Dün gece uyku tutmayınca blogu diriltme fikri kafamda canlandı. Aslında onunda çıkış noktası milli takımın oynadığı oyun karşısında zikrettiğim fikirlerin daha sonra Mehmet Demirkol tarafından söylendiğinin arkadaşlarım tarafından kulağıma çalınmasıydı. Twitter, podcast vs. işlerin beni yeterince tatmin etmediğini bir kez daha anladığımdan ilk aşkım olan bloga yazıyorum. Neyse çok laf salatası yapmadan Andorra maçının penceresinden Moldova maçına bir kaç kelam edelim.
Başlıktan yola çıkıp en sonda söyleyeceğimi en başta söylemek istiyorum. Avrupa Şampiyonası elemeleri sırasında bizi mest eden futbolu oynadığımız evimizdeki Moldova, Fransa ve deplasmandaki Arnavutluk maçları ile geçtiğimiz 2 maçı oynayan takımın farklı oyuncuları Cengiz Ünder, Hasan Ali ve Burak Yılmaz'dı. 3 Oyuncunun da sakatlık sebebiyle olmadığını düşündüğümüzde yerine ikame edecek oyuncular (içerideki Moldova maçında Cengizin yokluğunda Deniz Türüç oynamıştı) ile pekala benzer bir performans göstermemiz gerekirken , milli takımın oyunu pek tatmin edici değildi. Peki neden?
Sezonun başı olması ve futbolcuların form durumlarının en üst noktada olmaması benim için tali bir sebepken (ki bu kadar kalite farkı olan ekiplere karşı formsuz bir takımın bir sürklase etmesi gerektiğini düşünüyorum), takımın asıl probleminin bu 2 maçta da Şenol hocadan kaynaklandığını düşünüyorum.
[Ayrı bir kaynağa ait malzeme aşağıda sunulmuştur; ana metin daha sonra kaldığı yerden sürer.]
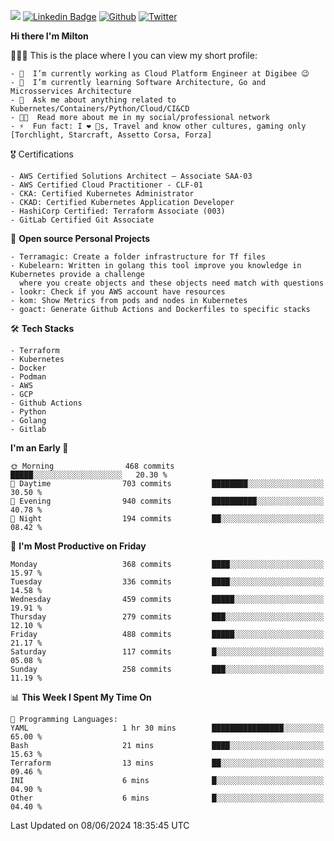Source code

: ![](https://komarev.com/ghpvc/?username=miltlima&color=blueviolet) [![Linkedin Badge](https://img.shields.io/badge/-LinkedIn-blue?style=flat-square&logo=Linkedin&logoColor=white&link=https://www.linkedin.com/in/miltonlimaj/)](https://www.linkedin.com/in/miltonlimaj/) [![Github](https://img.shields.io/github/followers/miltlima?style=social)](https://github.com/miltlima?tab=followers) [![Twitter](https://img.shields.io/twitter/follow/milt_lima?style=social)](https://twitter.com/milt_lima)
 


     
**Hi there I'm Milton**

👨🏽‍💻 This is the place where I you can view my short profile:
```text
- 🔭  I’m currently working as Cloud Platform Engineer at Digibee 😉
- 🌱  I’m currently learning Software Architecture, Go and Microsservices Architecture
- 💬  Ask me about anything related to Kubernetes/Containers/Python/Cloud/CI&CD
- 👨‍💻  Read more about me in my social/professional network
- ⚡  Fun fact: I ❤️ 🐶s, Travel and know other cultures, gaming only [Torchlight, Starcraft, Assetto Corsa, Forza]
```
🎖 Certifications
```text
- AWS Certified Solutions Architect – Associate SAA-03
- AWS Certified Cloud Practitioner - CLF-01
- CKA: Certified Kubernetes Administrator
- CKAD: Certified Kubernetes Application Developer
- HashiCorp Certified: Terraform Associate (003)
- GitLab Certified Git Associate
```
📐 **Open source Personal Projects**

```text
- Terramagic: Create a folder infrastructure for Tf files
- Kubelearn: Written in golang this tool improve you knowledge in Kubernetes provide a challenge
  where you create objects and these objects need match with questions
- lookr: Check if you AWS account have resources
- kom: Show Metrics from pods and nodes in Kubernetes
- goact: Generate Github Actions and Dockerfiles to specific stacks
```
🛠 **Tech Stacks**

```text
- Terraform
- Kubernetes
- Docker
- Podman
- AWS
- GCP
- Github Actions
- Python
- Golang
- Gitlab
```         

<!--START_SECTION:waka-->
**I'm an Early 🐤** 

```text
🌞 Morning                468 commits         █████░░░░░░░░░░░░░░░░░░░░   20.30 % 
🌆 Daytime                703 commits         ████████░░░░░░░░░░░░░░░░░   30.50 % 
🌃 Evening                940 commits         ██████████░░░░░░░░░░░░░░░   40.78 % 
🌙 Night                  194 commits         ██░░░░░░░░░░░░░░░░░░░░░░░   08.42 % 
```
📅 **I'm Most Productive on Friday** 

```text
Monday                   368 commits         ████░░░░░░░░░░░░░░░░░░░░░   15.97 % 
Tuesday                  336 commits         ████░░░░░░░░░░░░░░░░░░░░░   14.58 % 
Wednesday                459 commits         █████░░░░░░░░░░░░░░░░░░░░   19.91 % 
Thursday                 279 commits         ███░░░░░░░░░░░░░░░░░░░░░░   12.10 % 
Friday                   488 commits         █████░░░░░░░░░░░░░░░░░░░░   21.17 % 
Saturday                 117 commits         █░░░░░░░░░░░░░░░░░░░░░░░░   05.08 % 
Sunday                   258 commits         ███░░░░░░░░░░░░░░░░░░░░░░   11.19 % 
```


📊 **This Week I Spent My Time On** 

```text
💬 Programming Languages: 
YAML                     1 hr 30 mins        ████████████████░░░░░░░░░   65.00 % 
Bash                     21 mins             ████░░░░░░░░░░░░░░░░░░░░░   15.63 % 
Terraform                13 mins             ██░░░░░░░░░░░░░░░░░░░░░░░   09.46 % 
INI                      6 mins              █░░░░░░░░░░░░░░░░░░░░░░░░   04.90 % 
Other                    6 mins              █░░░░░░░░░░░░░░░░░░░░░░░░   04.40 % 
```


 Last Updated on 08/06/2024 18:35:45 UTC
<!--END_SECTION:waka-->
Herhalde hocada bizim gibi bir şekilde kazanırız diye düşünecek olmuş ki, rakipleri açma konusunda hücum varyasyonlarının üzerine çok çalışmamış yada oyunculardan bizim sahada göremediğimiz bir performansı vereceklerini hayal etmişti. Özellikle Andorra karşısındaki 11 hocanın hayalin çok daha ötesine geçtiğinin bir kanıtıydı. Böyle bir takıma karşı hücumu genişletecek kanat oyuncularını oynatmayıp İrfan ve Yusuf gibi merkez oyuncularının kanada yaklaşarak bir şeyler üretmesini beklemek yada Emre Belezoğlu'nun atacağı 40-50 metrelik çapraz toplarla Zeki ve Umut Meraşı kaçırmaya çalışmak , kanat özellikli oyuncuların varlığı ile daha kolay çözülecek bir maçı daha uzun ve meşakkatli bir yoldan açmak anlamına geliyordu. Maç içerisinde de hocanın oyuna müdahale etmemesi bizi büyük bir felakete sürüklüyordu ki, bir duran topla bu uçurumdan döndük.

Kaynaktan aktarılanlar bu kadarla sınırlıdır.